What the task asks:
Print out all of the records exactly; no picture belongs in the result.

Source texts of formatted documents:
☆ ☆ ☆
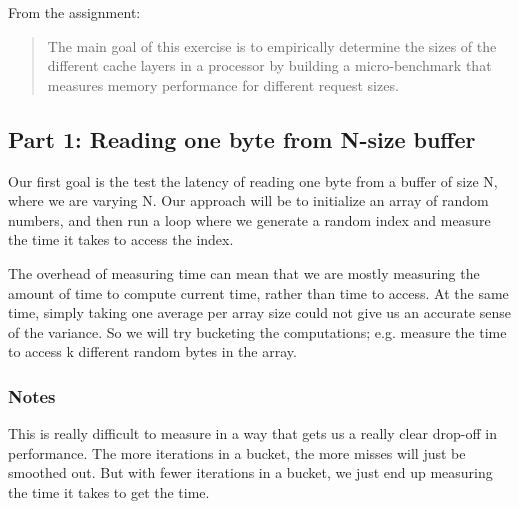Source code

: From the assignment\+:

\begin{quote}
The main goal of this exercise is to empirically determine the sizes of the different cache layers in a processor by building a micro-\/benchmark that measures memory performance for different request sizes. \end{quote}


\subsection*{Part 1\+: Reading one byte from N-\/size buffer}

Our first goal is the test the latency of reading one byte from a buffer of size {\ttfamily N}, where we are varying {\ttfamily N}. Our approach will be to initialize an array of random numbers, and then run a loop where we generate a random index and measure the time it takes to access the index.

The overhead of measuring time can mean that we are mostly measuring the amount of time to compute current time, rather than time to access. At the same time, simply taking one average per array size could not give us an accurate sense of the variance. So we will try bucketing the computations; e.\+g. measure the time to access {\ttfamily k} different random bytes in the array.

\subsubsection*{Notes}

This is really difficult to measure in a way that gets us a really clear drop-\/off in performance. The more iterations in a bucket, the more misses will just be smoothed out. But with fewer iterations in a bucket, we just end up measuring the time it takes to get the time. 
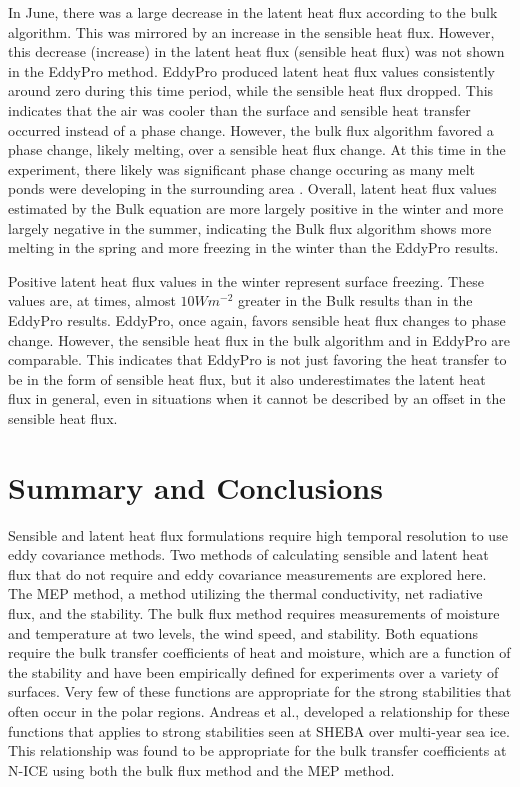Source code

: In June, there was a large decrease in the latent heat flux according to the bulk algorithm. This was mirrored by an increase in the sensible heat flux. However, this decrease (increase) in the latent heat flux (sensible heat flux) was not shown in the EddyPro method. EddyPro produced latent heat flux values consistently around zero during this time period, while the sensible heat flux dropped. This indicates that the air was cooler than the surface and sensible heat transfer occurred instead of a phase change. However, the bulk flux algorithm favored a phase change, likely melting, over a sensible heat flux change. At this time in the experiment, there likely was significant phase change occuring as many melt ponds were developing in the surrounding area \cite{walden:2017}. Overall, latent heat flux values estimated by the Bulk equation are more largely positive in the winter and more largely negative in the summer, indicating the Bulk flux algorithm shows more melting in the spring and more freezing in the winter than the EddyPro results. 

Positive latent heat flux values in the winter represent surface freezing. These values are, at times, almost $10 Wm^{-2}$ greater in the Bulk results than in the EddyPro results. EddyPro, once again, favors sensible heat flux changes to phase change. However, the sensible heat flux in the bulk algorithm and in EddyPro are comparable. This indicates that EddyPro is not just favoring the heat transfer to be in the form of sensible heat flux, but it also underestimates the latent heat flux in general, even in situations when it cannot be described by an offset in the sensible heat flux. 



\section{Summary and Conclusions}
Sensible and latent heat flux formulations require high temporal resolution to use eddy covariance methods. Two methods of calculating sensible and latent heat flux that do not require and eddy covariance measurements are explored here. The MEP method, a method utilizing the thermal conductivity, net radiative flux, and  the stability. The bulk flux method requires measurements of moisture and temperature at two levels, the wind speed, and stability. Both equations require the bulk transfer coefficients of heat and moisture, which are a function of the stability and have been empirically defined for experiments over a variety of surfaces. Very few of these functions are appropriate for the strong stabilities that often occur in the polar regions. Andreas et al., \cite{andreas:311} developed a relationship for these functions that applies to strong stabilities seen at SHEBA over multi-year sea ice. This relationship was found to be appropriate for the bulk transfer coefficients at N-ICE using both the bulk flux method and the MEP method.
☆ ☆ ☆
Your solution:
Source code

: From the assignment\+:

\begin{quote}
The main goal of this exercise is to empirically determine the sizes of the different cache layers in a processor by building a micro-\/benchmark that measures memory performance for different request sizes. \end{quote}


\subsection*{Part 1\+: Reading one byte from N-\/size buffer}

Our first goal is the test the latency of reading one byte from a buffer of size {\ttfamily N}, where we are varying {\ttfamily N}. Our approach will be to initialize an array of random numbers, and then run a loop where we generate a random index and measure the time it takes to access the index.

The overhead of measuring time can mean that we are mostly measuring the amount of time to compute current time, rather than time to access. At the same time, simply taking one average per array size could not give us an accurate sense of the variance. So we will try bucketing the computations; e.\+g. measure the time to access {\ttfamily k} different random bytes in the array.

\subsubsection*{Notes}

This is really difficult to measure in a way that gets us a really clear drop-\/off in performance. The more iterations in a bucket, the more misses will just be smoothed out. But with fewer iterations in a bucket, we just end up measuring the time it takes to get the time. 
Source code

: In June, there was a large decrease in the latent heat flux according to the bulk algorithm. This was mirrored by an increase in the sensible heat flux. However, this decrease (increase) in the latent heat flux (sensible heat flux) was not shown in the EddyPro method. EddyPro produced latent heat flux values consistently around zero during this time period, while the sensible heat flux dropped. This indicates that the air was cooler than the surface and sensible heat transfer occurred instead of a phase change. However, the bulk flux algorithm favored a phase change, likely melting, over a sensible heat flux change. At this time in the experiment, there likely was significant phase change occuring as many melt ponds were developing in the surrounding area \cite{walden:2017}. Overall, latent heat flux values estimated by the Bulk equation are more largely positive in the winter and more largely negative in the summer, indicating the Bulk flux algorithm shows more melting in the spring and more freezing in the winter than the EddyPro results. 

Positive latent heat flux values in the winter represent surface freezing. These values are, at times, almost $10 Wm^{-2}$ greater in the Bulk results than in the EddyPro results. EddyPro, once again, favors sensible heat flux changes to phase change. However, the sensible heat flux in the bulk algorithm and in EddyPro are comparable. This indicates that EddyPro is not just favoring the heat transfer to be in the form of sensible heat flux, but it also underestimates the latent heat flux in general, even in situations when it cannot be described by an offset in the sensible heat flux. 



\section{Summary and Conclusions}
Sensible and latent heat flux formulations require high temporal resolution to use eddy covariance methods. Two methods of calculating sensible and latent heat flux that do not require and eddy covariance measurements are explored here. The MEP method, a method utilizing the thermal conductivity, net radiative flux, and  the stability. The bulk flux method requires measurements of moisture and temperature at two levels, the wind speed, and stability. Both equations require the bulk transfer coefficients of heat and moisture, which are a function of the stability and have been empirically defined for experiments over a variety of surfaces. Very few of these functions are appropriate for the strong stabilities that often occur in the polar regions. Andreas et al., \cite{andreas:311} developed a relationship for these functions that applies to strong stabilities seen at SHEBA over multi-year sea ice. This relationship was found to be appropriate for the bulk transfer coefficients at N-ICE using both the bulk flux method and the MEP method.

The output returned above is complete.